Unlike braided or meandering stream deposits, which are quite wide due to lateral migration of the channels, distributary channel fills will produce long, narrow reservoirs, often with very thick sections.

Distributary channels sit within a delta front sequence (described in the next section), and the channel fill curve shapes will be contiguous with delta front shapes immediately below. The distributary front is characterized by foreset beds (blue patterns) below the base of the channel. A reworked sand may separate the two, defined by random dips. Two examples are shown in Figures 34.20 and 34.21.


FIGURES 34.20 and 34.21: Dipmeter in distributary channel - distributary front environment

34.14 Delta Front Distributary Mouth Bars
Deltas are a special form of stratigraphic trap and were deposited by ancient rivers. They have quite complicated geometry, illustrated in Figure 34.22.


FIGURE 34.22: Sedimentary model in delta environment

There are three main types of deltas:
1. bird's foot or elongate, laid down with little reworking of sands by ocean current. These are termed constructional deltas.
2. estuarine or lobate, laid down with some reworking by ocean currents and wave action.
3. arcuate or cuspate, laid down with considerable reworking by ocean currents and wave action. These are termed destructional deltas.

Figure 34.23 illustrates these three common forms of deltas. The arcuate delta appears to be the most important as a potential oil trap. Several Pennsylvanian sand fields in Oklahoma are deltaic in origin, as are many of the offshore Gulf Coast fields.

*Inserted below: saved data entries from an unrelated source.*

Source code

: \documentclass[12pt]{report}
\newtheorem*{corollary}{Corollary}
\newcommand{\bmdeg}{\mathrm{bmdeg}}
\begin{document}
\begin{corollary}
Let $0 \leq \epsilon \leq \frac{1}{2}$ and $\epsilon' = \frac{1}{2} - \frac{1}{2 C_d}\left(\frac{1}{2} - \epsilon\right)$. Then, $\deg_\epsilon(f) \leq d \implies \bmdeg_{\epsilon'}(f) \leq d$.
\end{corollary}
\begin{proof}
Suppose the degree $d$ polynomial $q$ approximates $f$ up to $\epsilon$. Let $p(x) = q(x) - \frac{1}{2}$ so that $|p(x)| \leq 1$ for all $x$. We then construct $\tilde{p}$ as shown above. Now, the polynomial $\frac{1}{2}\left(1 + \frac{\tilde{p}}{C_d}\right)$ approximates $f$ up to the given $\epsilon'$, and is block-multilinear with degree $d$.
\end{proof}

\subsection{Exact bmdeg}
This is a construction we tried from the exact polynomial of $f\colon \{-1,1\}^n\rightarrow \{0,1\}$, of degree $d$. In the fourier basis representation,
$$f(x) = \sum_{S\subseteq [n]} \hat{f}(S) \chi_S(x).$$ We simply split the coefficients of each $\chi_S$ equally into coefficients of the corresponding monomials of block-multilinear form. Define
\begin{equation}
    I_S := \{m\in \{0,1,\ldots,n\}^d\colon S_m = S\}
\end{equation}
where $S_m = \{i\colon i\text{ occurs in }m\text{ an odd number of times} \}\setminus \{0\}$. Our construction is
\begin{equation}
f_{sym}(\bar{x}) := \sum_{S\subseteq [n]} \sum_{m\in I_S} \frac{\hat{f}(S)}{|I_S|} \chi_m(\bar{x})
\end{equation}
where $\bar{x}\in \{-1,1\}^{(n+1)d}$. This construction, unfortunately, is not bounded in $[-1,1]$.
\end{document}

FIGURE 34.23: Three types of delta

The form developed by a delta depends on the sediment load and the relative strengths of fluvial and marine processes. Where river currents clearly dominate, a highly constructive bird's foot delta, such as the modern Mississippi, will form. These are characterized by elongate bar fingers containing the distributary channels. Where marine processes such as longshore currents are more powerful, a cuspate type delta will develop. An example is the modern Baram delta of Brunei-Sarawak. This type of delta has few distributaries and grows by pro-grading wave generated beaches. A more balanced situation results in a lobate delta form such as the modern Niger.

A cross section of a pro-grading delta front in a highly constructive situation is shown in the bottom half of Figure 34.23. This shows the relative positions and the lithologies of delta front deposits. A highly constructive delta is most favorable to the formation of distributary mouth bars or delta bar fingers. These are sands and silts dropped in front of the mouths of distributary channels which suffer little or no reworking by wave motion. The river currents are the principal factor in determining sand body geometry. Sand bodies usually take the form of elongate or lobate masses extending outward from the river mouth.

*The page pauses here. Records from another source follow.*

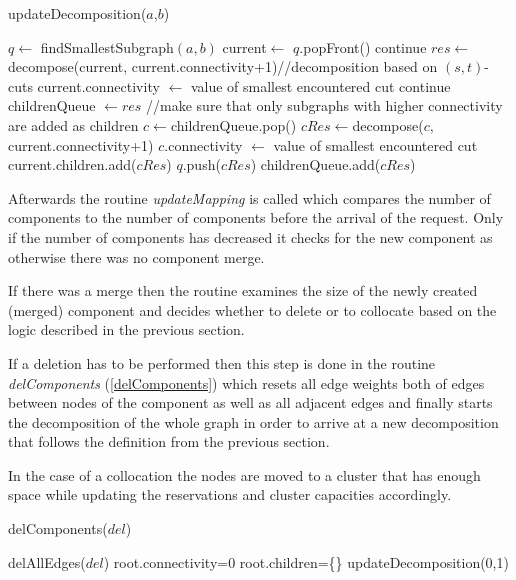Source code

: \documentclass[a4paper, 10pt]{article}
\theoremstyle{definition}
\begin{document}
\begin{algorithm}
	\caption{updateDecomposition($a$,$b$)}
	\label{updateDecomposition}
	\begin{algorithmic}
		\STATE $q\leftarrow$ findSmallestSubgraph$(a,b)$
		\STATE current$\leftarrow$ $q$.popFront()
		\STATE continue
		\ENDIF
		\STATE $res\leftarrow$ decompose(current, current.connectivity+1)//decomposition based on $(s,t)$-cuts
		\STATE current.connectivity $\leftarrow$ value of smallest encountered cut
		\STATE continue
		\ENDIF
		\STATE childrenQueue $\leftarrow res$
		\STATE //make sure that only subgraphs with higher connectivity are added as children
		\STATE $c\leftarrow$childrenQueue.pop()
		\STATE $cRes\leftarrow$decompose($c$, current.connectivity+1)
		\STATE $c$.connectivity $\leftarrow$ value of smallest encountered cut
		\STATE current.children.add($cRes$)
		\STATE $q$.push($cRes$)
		\ENDIF
		\ELSE
		\STATE childrenQueue.add($cRes$)
		\ENDIF
		\ENDWHILE
		\ENDWHILE
	\end{algorithmic}		
\end{algorithm}

Afterwards the routine \textit{updateMapping} is called which compares the number of components to the number of components before the arrival of the request. Only if the number of components has decreased it checks for the new component as otherwise there was no component merge. 

If there was a merge then the routine examines the size of the newly created (merged) component and decides whether to delete or to collocate based on the logic described in the previous section.

If a deletion has to be performed then this step is done in the routine \textit{delComponents} (\cref{delComponents}) which resets all edge weights both of edges between nodes of the component as well as all adjacent edges and finally starts the decomposition of the whole graph in order to arrive at a new decomposition that follows the definition from the previous section.

In the case of a collocation the nodes are moved to a cluster that has enough space while updating the reservations and cluster capacities accordingly.



\begin{algorithm}
	\caption{delComponents($del$)}
	\label{delComponents}
	\begin{algorithmic}
		\STATE delAllEdges($del$)
		\STATE root.connectivity=0
		\STATE root.children=\{\}
		\STATE updateDecomposition(0,1)
	\end{algorithmic}
\end{algorithm}
\end{document}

FIGURE 34.24: Dipmeter in distributary mouth bar environment

Distributary mouth bar sands are relatively fine grained and moderately sorted. However, curve shapes reflect a general coarsening upward in a highly serrated funnel type configuration. The serrations arise from thin shale layers laid down in times of low water flow. A typical example can be found in Figure 34.24.

Current bedding is normally tabular and dips in the seaward direction, perpendicular to the strand line, unless deflected by longshore currents. The current bedding dips in the direction of sand elongation. The cross-bedding angle is steepest at the top of the sand unit and decreases downward (a blue pattern). Individual sand units are normally relatively thin. It is not uncommon to have a distributary channel cutting through the top of a distributary mouth bar (a red pattern on top of a blue pattern), shown in Figure 34.25.

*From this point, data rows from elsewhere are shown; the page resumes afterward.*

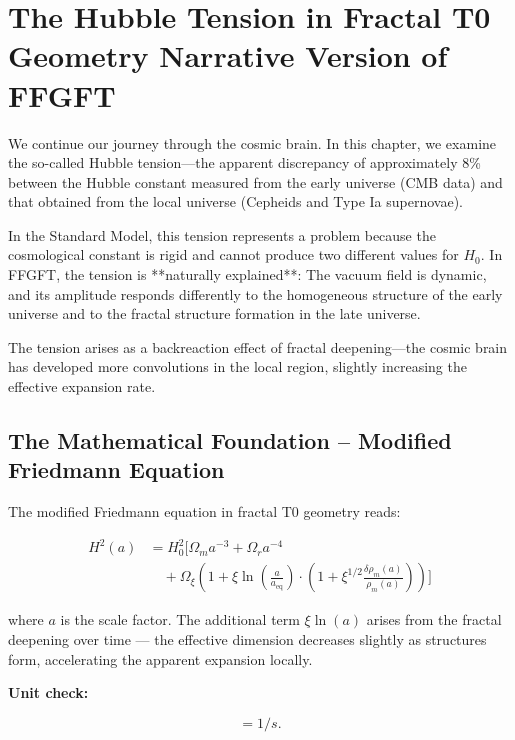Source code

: \chapter{The Hubble Tension in Fractal T0 Geometry  Narrative Version of FFGFT}


	
	We continue our journey through the cosmic brain. In this chapter, we examine the so-called Hubble tension—the apparent discrepancy of approximately 8\% between the Hubble constant measured from the early universe (CMB data) and that obtained from the local universe (Cepheids and Type Ia supernovae).
	
	In the Standard Model, this tension represents a problem because the cosmological constant is rigid and cannot produce two different values for $H_0$. In FFGFT, the tension is **naturally explained**: The vacuum field is dynamic, and its amplitude responds differently to the homogeneous structure of the early universe and to the fractal structure formation in the late universe.
	
	The tension arises as a backreaction effect of fractal deepening—the cosmic brain has developed more convolutions in the local region, slightly increasing the effective expansion rate.
	
	\section*{The Mathematical Foundation – Modified Friedmann Equation}
	
	The modified Friedmann equation in fractal T0 geometry reads:
	
	\begin{equation}
		\begin{aligned}
			H^2(a) &= H_0^2 \Biggl[ \Omega_m a^{-3} + \Omega_r a^{-4} \\
			&\quad + \Omega_\xi \left(1 + \xi \ln\left(\frac{a}{a_{\text{eq}}}\right) 
			\cdot \left(1 + \xi^{1/2} \frac{\delta \rho_m(a)}{\rho_m(a)}\right) \right) \Biggr]
		\end{aligned}
	\end{equation}
	
	where $a$ is the scale factor. The additional term $\xi \ln(a)$ arises from the fractal deepening over time — the effective dimension decreases slightly as structures form, accelerating the apparent expansion locally.
	
	\textbf{Unit check:}
	
	\begin{equation}
		[H(a)] = \si{1/s}.
	\end{equation}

FIGURES 34.25 and 34.26: Dipmeter in distributary mouth bar environment

Distributary fronts vary in shape and size due to differences in transport speed and volume, and the interference of the ocean. Long narrow fronts, as may be found in a bird's foot delta, have a relatively high spread in the dip angles of the foreset beds, usually greater than 10 degrees. More compact or fan shaped fronts have dips in their foreset beds of less than 10 degrees (Figure 34.26).


34.15 Tidal Channel Deposits
Certain delta areas are strongly dominated by tidal forces. In this case, rather than the distributaries building outward, the effect of tidal currents is to form indentations at the location of each distributary mouth. The modern Mahakam delta is an example. The outer reaches of the distributary channels are subject to tides and there is significant mixing of river and sea water.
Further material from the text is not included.